• [Study material]
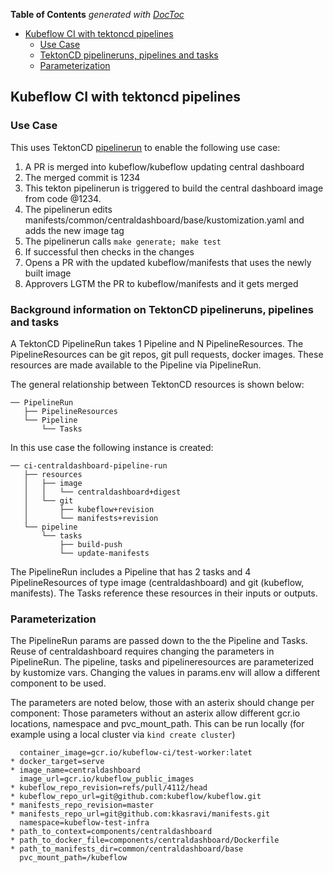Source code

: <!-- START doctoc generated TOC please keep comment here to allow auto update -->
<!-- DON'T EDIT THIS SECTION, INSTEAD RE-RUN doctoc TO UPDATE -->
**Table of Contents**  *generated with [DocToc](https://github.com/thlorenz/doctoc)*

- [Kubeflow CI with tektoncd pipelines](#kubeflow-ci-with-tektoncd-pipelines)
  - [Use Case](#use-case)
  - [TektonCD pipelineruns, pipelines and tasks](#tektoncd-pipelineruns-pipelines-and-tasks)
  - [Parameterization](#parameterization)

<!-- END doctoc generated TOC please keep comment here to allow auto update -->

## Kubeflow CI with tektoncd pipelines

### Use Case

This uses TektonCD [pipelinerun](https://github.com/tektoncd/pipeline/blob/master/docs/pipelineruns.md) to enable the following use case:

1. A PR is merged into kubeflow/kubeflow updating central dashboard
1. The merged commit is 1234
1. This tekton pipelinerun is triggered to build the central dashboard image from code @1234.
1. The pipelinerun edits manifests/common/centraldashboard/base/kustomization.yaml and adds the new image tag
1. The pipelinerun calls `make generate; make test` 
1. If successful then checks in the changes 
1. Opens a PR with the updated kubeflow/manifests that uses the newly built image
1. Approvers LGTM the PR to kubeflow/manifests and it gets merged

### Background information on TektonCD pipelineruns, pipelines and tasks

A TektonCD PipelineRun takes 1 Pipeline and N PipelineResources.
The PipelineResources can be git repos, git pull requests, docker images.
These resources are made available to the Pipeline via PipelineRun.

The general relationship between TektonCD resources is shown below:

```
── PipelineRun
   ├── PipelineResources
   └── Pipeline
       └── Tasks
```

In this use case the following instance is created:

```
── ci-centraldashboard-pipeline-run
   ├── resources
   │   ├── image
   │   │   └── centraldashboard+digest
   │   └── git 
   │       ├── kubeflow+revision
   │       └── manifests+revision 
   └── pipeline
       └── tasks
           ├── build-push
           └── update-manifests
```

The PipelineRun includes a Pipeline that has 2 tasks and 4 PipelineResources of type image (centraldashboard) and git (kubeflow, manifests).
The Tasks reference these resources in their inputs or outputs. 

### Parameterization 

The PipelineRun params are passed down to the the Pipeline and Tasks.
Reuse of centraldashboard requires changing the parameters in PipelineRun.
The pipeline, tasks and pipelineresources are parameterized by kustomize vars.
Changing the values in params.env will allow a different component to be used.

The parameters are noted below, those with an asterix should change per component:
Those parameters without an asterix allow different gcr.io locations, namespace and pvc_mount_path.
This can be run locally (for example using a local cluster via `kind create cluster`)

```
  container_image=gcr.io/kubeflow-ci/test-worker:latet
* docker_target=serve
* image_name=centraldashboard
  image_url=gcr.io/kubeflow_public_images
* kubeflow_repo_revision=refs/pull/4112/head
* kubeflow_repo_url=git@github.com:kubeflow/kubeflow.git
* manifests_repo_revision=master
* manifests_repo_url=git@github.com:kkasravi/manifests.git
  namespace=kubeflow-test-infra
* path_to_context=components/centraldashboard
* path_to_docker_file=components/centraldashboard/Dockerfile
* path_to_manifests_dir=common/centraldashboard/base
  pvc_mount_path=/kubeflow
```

• [Work to be completed]
Gather each line from the entries above that includes the word "master".

• [Solved exercise]
This uses TektonCD [pipelinerun](https://github.com/tektoncd/pipeline/blob/master/docs/pipelineruns.md) to enable the following use case:
* manifests_repo_revision=master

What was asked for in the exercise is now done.